First, though, they needed to visit death row. Hugo had been there once, on a field trip in law school. Lacy had heard about Starke her entire career, but had never found the excuse to see it. They left early enough to beat the morning rush around Tallahassee, and by the time the traffic thinned on I-10 Hugo was nodding off. The prison was two and a half hours away. Lacy had not been forced to walk the floors with a crying baby all night, but she had not slept much either. She and Hugo, as well as Geismar, felt as though they were probably sticking their noses into a mess that someone else should clean up. If Greg Myers could be believed, serious criminal activity had been rampant in Brunswick County for a long time. Investigators with far more resources and experience should get the nod on this one. They were lawyers, after all, not cops. They didn’t want to carry guns. They were trained to go after corrupt judges, not organized crime syndicates.

These thoughts had kept her from sleeping most of the night. When she caught herself yawning, she whipped into a fast-food drive-thru and ordered coffee. “Wake up,” she scolded her partner. “We have an hour and a half to go and I can’t stay awake either.”

“Sorry,” Hugo said, rubbing his eyes.

They slugged coffee, and as she drove Hugo summarized one of Sadelle’s memos. “According to our colleague, from 2000 through 2009, there were ten lawsuits in Brunswick County involving a company called Nylan Title, a Bahamian outfit whose registered agent is a lawyer over in Biloxi. In each case, the opposing party tried to compel the identities of the real owners of Nylan Title, and each time the judge, our friend Claudia McDover, said no. Off-limits. A company domiciled in the Bahamas is governed by its laws, and they have a way of protecting their companies. It’s all a shell game but it’s legal. Anyway, Nylan Title must have some great lawyers because it is undefeated, at least in Judge McDover’s courtroom. Ten to zero.”

“What kinds of cases?” Lacy asked.

“Zoning, breach of contract, diminution of property value, even an aborted class action by a bunch of condo owners claiming defective workmanship. The county sued Nylan in a dispute over property valuations and taxes.”

“Who shows up on behalf of Nylan?”

“The same lawyer out of Biloxi. He’s the corporate mouthpiece and seems to know what’s going on. If Nylan is indeed Vonn Dubose, then he’s well hidden, just like Myers says. Layers of lawyers, as he put it. Nice phrase.”

“Sounds charming.”

Hugo took a sip of coffee and put down the memo. He said, “Look, Lacy, I don’t trust Greg Myers.”

“He doesn’t really inspire trust.”

“But you have to admit that, so far, everything he has said has checked out. If he’s using us, what’s his endgame?”

“I was asking the same question at three thirty this morning. We have to catch Judge McDover with a pile of cash. Period. If it’s recovered, the mole gets his or her share as a reward, and Myers takes a cut. If Vonn Dubose and his boys get busted, fine, but how does that help Myers?”

“It doesn’t, unless of course McDover goes up in flames with Dubose.”

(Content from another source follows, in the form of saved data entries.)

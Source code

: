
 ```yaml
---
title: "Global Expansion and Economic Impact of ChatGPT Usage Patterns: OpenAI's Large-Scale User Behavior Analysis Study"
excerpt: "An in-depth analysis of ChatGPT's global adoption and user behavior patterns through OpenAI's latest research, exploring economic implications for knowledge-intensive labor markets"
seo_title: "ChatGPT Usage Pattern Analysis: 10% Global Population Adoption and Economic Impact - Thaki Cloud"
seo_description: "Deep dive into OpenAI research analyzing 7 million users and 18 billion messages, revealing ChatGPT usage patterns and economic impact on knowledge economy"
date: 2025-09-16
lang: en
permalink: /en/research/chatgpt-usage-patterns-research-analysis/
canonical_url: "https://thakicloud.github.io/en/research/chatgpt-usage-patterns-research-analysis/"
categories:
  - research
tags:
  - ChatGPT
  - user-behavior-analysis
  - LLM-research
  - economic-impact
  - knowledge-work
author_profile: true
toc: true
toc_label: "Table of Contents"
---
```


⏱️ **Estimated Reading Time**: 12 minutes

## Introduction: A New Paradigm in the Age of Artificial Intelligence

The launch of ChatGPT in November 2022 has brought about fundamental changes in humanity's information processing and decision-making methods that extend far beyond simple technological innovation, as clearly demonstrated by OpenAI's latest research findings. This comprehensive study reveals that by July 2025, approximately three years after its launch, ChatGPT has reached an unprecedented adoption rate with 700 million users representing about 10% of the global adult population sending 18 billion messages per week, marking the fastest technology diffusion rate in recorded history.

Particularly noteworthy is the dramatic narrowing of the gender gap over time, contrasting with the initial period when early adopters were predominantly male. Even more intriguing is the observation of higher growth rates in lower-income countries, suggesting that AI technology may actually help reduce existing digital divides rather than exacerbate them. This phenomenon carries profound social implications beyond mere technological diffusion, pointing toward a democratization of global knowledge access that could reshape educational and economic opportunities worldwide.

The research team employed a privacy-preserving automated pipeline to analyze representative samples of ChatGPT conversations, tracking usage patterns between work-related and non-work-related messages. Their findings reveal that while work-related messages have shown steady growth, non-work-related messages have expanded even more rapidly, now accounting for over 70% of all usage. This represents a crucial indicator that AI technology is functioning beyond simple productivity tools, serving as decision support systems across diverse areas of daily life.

“He is using us, Hugo. He’s filed a complaint alleging corrupt judicial practices, or outright thievery. It’s our job to investigate. Anyone who files a complaint against a judge is using us to find the truth. That’s the nature of our jobs.”

“Sure it is, but something is not right with this guy.”

“I have the same gut feeling. I like Geismar’s strategy. We’ll poke around a bit, nibble at the edges, develop some history, try to find out who owns those four condos, do our job but do it cautiously, and if we find real evidence of wrongdoing we’ll go to the FBI. Myers can’t stop us from doing that.”

“Agreed, but he can disappear and never talk to us again. If he has proof of corruption at the casino, we’ll never get it if the FBI comes storming in.”